Guter Rat
- Editor-in-chief: Robert Schneider
- Categories: Business magazine; Consumer magazine;
- Frequency: Monthly
- Circulation: 193,784 (Q4, 2014)
- Publisher: Super Illu Verlag
- Founded: 1945
- First issue: 1 November 1945; 80 years ago
- Company: Hubert Burda Media
- Country: German Democratic Republic; Germany;
- Based in: Berlin
- Language: German
- Website: www.guter-rat.de
- ISSN: 0017-582X
- OCLC: 724615930

= Guter Rat =

German consumer magazine

Guter Rat (Good Advice) is a monthly business and consumer magazine published first in the German Democratic Republic (GDR). The magazine is one of three East German magazines which have survived German reunification, including Eulenspiegel and das Magazin.

==History and profile==
Guter Rat was first published in the German Democratic Republic. The first issue appeared in Leipzig in November 1945. The magazine was owned by Otto Beyer Verlag and was published by the company on a quarterly basis during this period.

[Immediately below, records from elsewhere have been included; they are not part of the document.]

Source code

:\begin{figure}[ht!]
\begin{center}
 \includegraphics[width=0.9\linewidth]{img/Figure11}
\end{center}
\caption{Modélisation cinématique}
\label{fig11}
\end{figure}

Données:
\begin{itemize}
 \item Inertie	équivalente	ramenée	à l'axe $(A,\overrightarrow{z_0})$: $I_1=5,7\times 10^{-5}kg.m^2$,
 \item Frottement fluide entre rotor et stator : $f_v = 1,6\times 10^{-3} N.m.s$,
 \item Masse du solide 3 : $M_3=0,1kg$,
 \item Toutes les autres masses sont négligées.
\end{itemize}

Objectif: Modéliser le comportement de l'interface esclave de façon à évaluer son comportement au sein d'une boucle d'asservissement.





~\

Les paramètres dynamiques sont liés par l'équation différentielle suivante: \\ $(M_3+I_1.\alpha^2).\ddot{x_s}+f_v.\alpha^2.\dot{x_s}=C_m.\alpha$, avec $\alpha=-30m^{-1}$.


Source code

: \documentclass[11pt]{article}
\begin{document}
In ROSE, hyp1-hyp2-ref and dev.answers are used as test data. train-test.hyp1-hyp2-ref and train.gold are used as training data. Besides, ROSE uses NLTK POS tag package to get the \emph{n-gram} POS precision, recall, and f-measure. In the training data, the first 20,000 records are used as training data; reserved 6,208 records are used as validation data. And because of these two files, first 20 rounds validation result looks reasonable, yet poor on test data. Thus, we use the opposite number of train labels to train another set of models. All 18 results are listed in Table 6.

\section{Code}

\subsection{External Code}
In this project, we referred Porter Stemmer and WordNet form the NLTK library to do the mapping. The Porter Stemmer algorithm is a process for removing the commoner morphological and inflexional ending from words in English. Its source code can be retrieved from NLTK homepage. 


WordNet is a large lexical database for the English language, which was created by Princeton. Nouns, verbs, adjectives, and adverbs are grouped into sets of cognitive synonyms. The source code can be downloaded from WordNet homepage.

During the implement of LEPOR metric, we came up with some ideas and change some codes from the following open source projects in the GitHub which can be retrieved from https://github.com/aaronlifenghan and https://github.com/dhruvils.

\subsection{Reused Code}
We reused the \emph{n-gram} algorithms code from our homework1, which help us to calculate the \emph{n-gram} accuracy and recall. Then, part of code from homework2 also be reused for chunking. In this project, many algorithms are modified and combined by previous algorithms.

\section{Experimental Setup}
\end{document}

Following reunification Guter Rat began to be published monthly by the Gong Verlag. Then its publisher became the Super Illu, and the magazine also became part of the Hubert Burda Media in December 2000. It has its headquarters in Berlin.

==Content and editors==
Guter Rat was a socialist consumer magazine when it was published in the GDR. During this period the magazine provided its readers with financial advice that was not related to their needs, but what the editors felt was significant. For instance, the magazine reinforced the use of plastic goods in line with the policies of the state. In June 2010 the magazine was redesigned to expand its coverage.

Werner Zedler served as the editor-in-chief of Guter Rat who was appointed to the post in 1998. As of 2015 Robert Schneider was the editor-in-chief of the monthly.

==Circulation==
In 2000 Guter Rat sold 230,000 copies. The magazine was the best-selling business magazine in Germany with a circulation of 264,000 copies in 2005. Its circulation was 266,000 copies in 2006. In 2010 the monthly sold 285,232 copies. During the fourth quarter of 2014 its circulation was 193,784 copies.